* ASSIGNED TASK:
Keyword search on "documentation": report each line of the records that contains it.

* RECORD EXCERPTS:
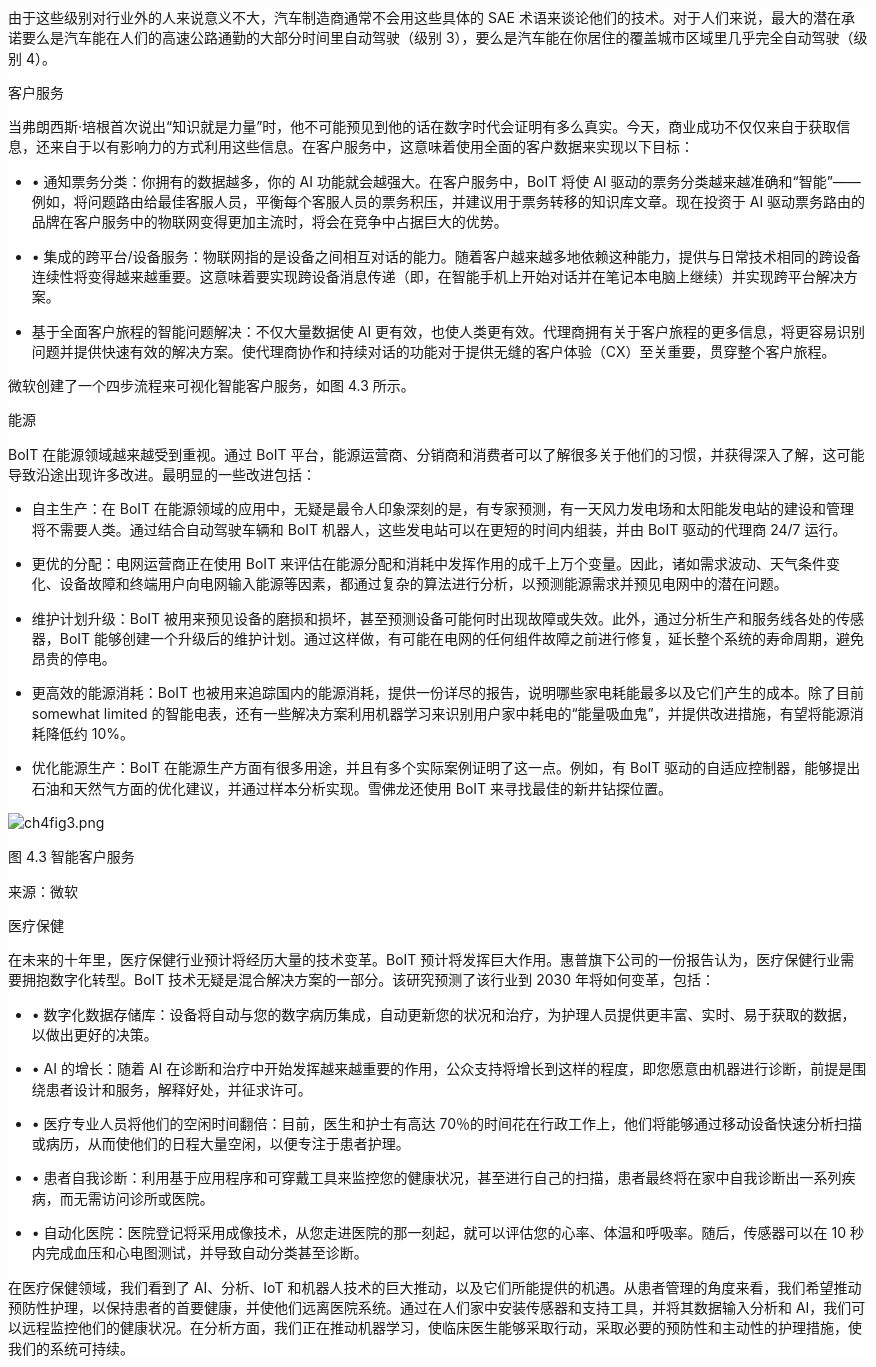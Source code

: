 由于这些级别对行业外的人来说意义不大，汽车制造商通常不会用这些具体的 SAE 术语来谈论他们的技术。对于人们来说，最大的潜在承诺要么是汽车能在人们的高速公路通勤的大部分时间里自动驾驶（级别 3），要么是汽车能在你居住的覆盖城市区域里几乎完全自动驾驶（级别 4）。

客户服务

当弗朗西斯·培根首次说出“知识就是力量”时，他不可能预见到他的话在数字时代会证明有多么真实。今天，商业成功不仅仅来自于获取信息，还来自于以有影响力的方式利用这些信息。在客户服务中，这意味着使用全面的客户数据来实现以下目标：

+   • 通知票务分类：你拥有的数据越多，你的 AI 功能就会越强大。在客户服务中，BoIT 将使 AI 驱动的票务分类越来越准确和“智能”——例如，将问题路由给最佳客服人员，平衡每个客服人员的票务积压，并建议用于票务转移的知识库文章。现在投资于 AI 驱动票务路由的品牌在客户服务中的物联网变得更加主流时，将会在竞争中占据巨大的优势。

+   • 集成的跨平台/设备服务：物联网指的是设备之间相互对话的能力。随着客户越来越多地依赖这种能力，提供与日常技术相同的跨设备连续性将变得越来越重要。这意味着要实现跨设备消息传递（即，在智能手机上开始对话并在笔记本电脑上继续）并实现跨平台解决方案。

+   基于全面客户旅程的智能问题解决：不仅大量数据使 AI 更有效，也使人类更有效。代理商拥有关于客户旅程的更多信息，将更容易识别问题并提供快速有效的解决方案。使代理商协作和持续对话的功能对于提供无缝的客户体验（CX）至关重要，贯穿整个客户旅程。

微软创建了一个四步流程来可视化智能客户服务，如图 4.3 所示。

能源

BoIT 在能源领域越来越受到重视。通过 BoIT 平台，能源运营商、分销商和消费者可以了解很多关于他们的习惯，并获得深入了解，这可能导致沿途出现许多改进。最明显的一些改进包括：

+   自主生产：在 BoIT 在能源领域的应用中，无疑是最令人印象深刻的是，有专家预测，有一天风力发电场和太阳能发电站的建设和管理将不需要人类。通过结合自动驾驶车辆和 BoIT 机器人，这些发电站可以在更短的时间内组装，并由 BoIT 驱动的代理商 24/7 运行。

+   更优的分配：电网运营商正在使用 BoIT 来评估在能源分配和消耗中发挥作用的成千上万个变量。因此，诸如需求波动、天气条件变化、设备故障和终端用户向电网输入能源等因素，都通过复杂的算法进行分析，以预测能源需求并预见电网中的潜在问题。

+   维护计划升级：BoIT 被用来预见设备的磨损和损坏，甚至预测设备可能何时出现故障或失效。此外，通过分析生产和服务线各处的传感器，BoIT 能够创建一个升级后的维护计划。通过这样做，有可能在电网的任何组件故障之前进行修复，延长整个系统的寿命周期，避免昂贵的停电。

+   更高效的能源消耗：BoIT 也被用来追踪国内的能源消耗，提供一份详尽的报告，说明哪些家电耗能最多以及它们产生的成本。除了目前 somewhat limited 的智能电表，还有一些解决方案利用机器学习来识别用户家中耗电的“能量吸血鬼”，并提供改进措施，有望将能源消耗降低约 10%。

+   优化能源生产：BoIT 在能源生产方面有很多用途，并且有多个实际案例证明了这一点。例如，有 BoIT 驱动的自适应控制器，能够提出石油和天然气方面的优化建议，并通过样本分析实现。雪佛龙还使用 BoIT 来寻找最佳的新井钻探位置。

![ch4fig3.png](img/ch4fig3.png)

图 4.3 智能客户服务

来源：微软

医疗保健

在未来的十年里，医疗保健行业预计将经历大量的技术变革。BoIT 预计将发挥巨大作用。惠普旗下公司的一份报告认为，医疗保健行业需要拥抱数字化转型。BoIT 技术无疑是混合解决方案的一部分。该研究预测了该行业到 2030 年将如何变革，包括：

+   • 数字化数据存储库：设备将自动与您的数字病历集成，自动更新您的状况和治疗，为护理人员提供更丰富、实时、易于获取的数据，以做出更好的决策。

+   • AI 的增长：随着 AI 在诊断和治疗中开始发挥越来越重要的作用，公众支持将增长到这样的程度，即您愿意由机器进行诊断，前提是围绕患者设计和服务，解释好处，并征求许可。

+   • 医疗专业人员将他们的空闲时间翻倍：目前，医生和护士有高达 70％的时间花在行政工作上，他们将能够通过移动设备快速分析扫描或病历，从而使他们的日程大量空闲，以便专注于患者护理。

+   • 患者自我诊断：利用基于应用程序和可穿戴工具来监控您的健康状况，甚至进行自己的扫描，患者最终将在家中自我诊断出一系列疾病，而无需访问诊所或医院。

+   • 自动化医院：医院登记将采用成像技术，从您走进医院的那一刻起，就可以评估您的心率、体温和呼吸率。随后，传感器可以在 10 秒内完成血压和心电图测试，并导致自动分类甚至诊断。

在医疗保健领域，我们看到了 AI、分析、IoT 和机器人技术的巨大推动，以及它们所能提供的机遇。从患者管理的角度来看，我们希望推动预防性护理，以保持患者的首要健康，并使他们远离医院系统。通过在人们家中安装传感器和支持工具，并将其数据输入分析和 AI，我们可以远程监控他们的健康状况。在分析方面，我们正在推动机器学习，使临床医生能够采取行动，采取必要的预防性和主动性的护理措施，使我们的系统可持续。
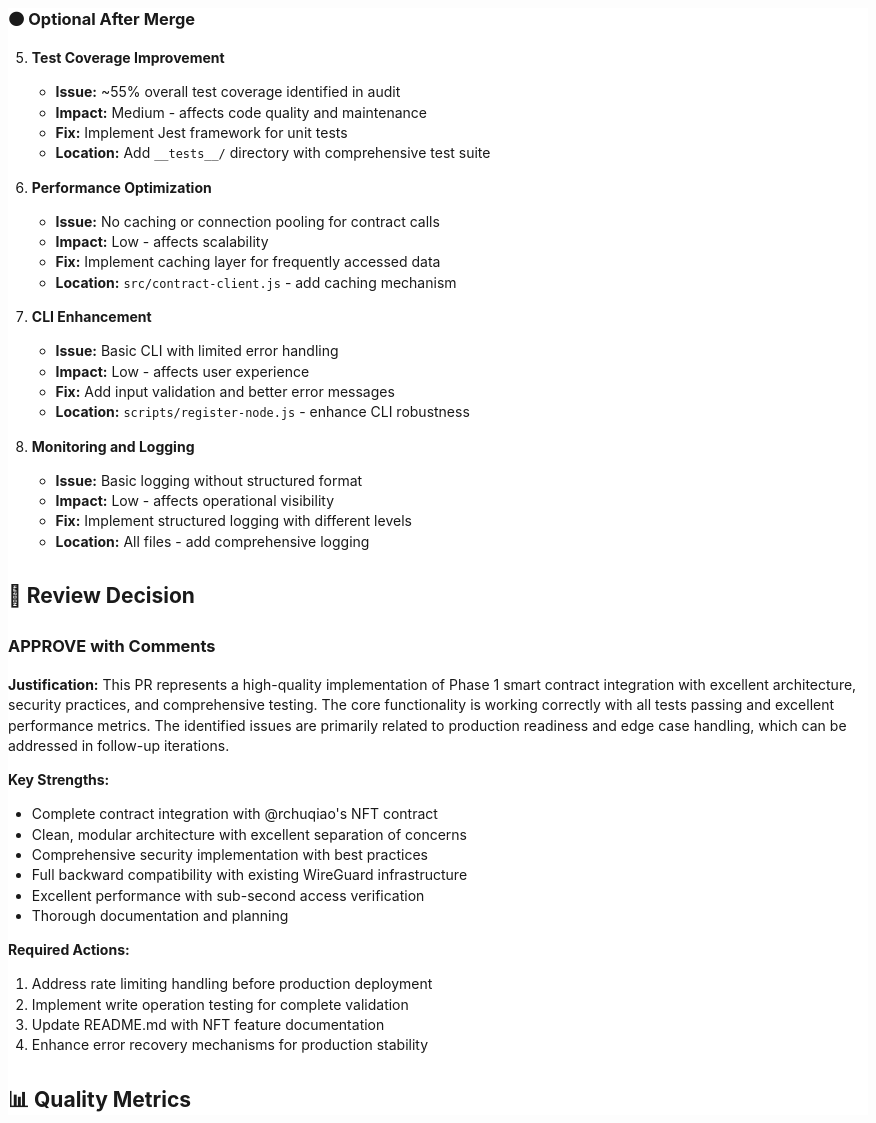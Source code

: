 ### 🟠 Optional After Merge

5. **Test Coverage Improvement**
   - **Issue:** ~55% overall test coverage identified in audit
   - **Impact:** Medium - affects code quality and maintenance
   - **Fix:** Implement Jest framework for unit tests
   - **Location:** Add `__tests__/` directory with comprehensive test suite

6. **Performance Optimization**
   - **Issue:** No caching or connection pooling for contract calls
   - **Impact:** Low - affects scalability
   - **Fix:** Implement caching layer for frequently accessed data
   - **Location:** `src/contract-client.js` - add caching mechanism

7. **CLI Enhancement**
   - **Issue:** Basic CLI with limited error handling
   - **Impact:** Low - affects user experience
   - **Fix:** Add input validation and better error messages
   - **Location:** `scripts/register-node.js` - enhance CLI robustness

8. **Monitoring and Logging**
   - **Issue:** Basic logging without structured format
   - **Impact:** Low - affects operational visibility
   - **Fix:** Implement structured logging with different levels
   - **Location:** All files - add comprehensive logging

## 🎯 Review Decision

### **APPROVE with Comments**

**Justification:**
This PR represents a high-quality implementation of Phase 1 smart contract integration with excellent architecture, security practices, and comprehensive testing. The core functionality is working correctly with all tests passing and excellent performance metrics. The identified issues are primarily related to production readiness and edge case handling, which can be addressed in follow-up iterations.

**Key Strengths:**
- Complete contract integration with @rchuqiao's NFT contract
- Clean, modular architecture with excellent separation of concerns
- Comprehensive security implementation with best practices
- Full backward compatibility with existing WireGuard infrastructure
- Excellent performance with sub-second access verification
- Thorough documentation and planning

**Required Actions:**
1. Address rate limiting handling before production deployment
2. Implement write operation testing for complete validation
3. Update README.md with NFT feature documentation
4. Enhance error recovery mechanisms for production stability

## 📊 Quality Metrics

* OUTPUT OF THE EXERCISE:
- Thorough documentation and planning
3. Update README.md with NFT feature documentation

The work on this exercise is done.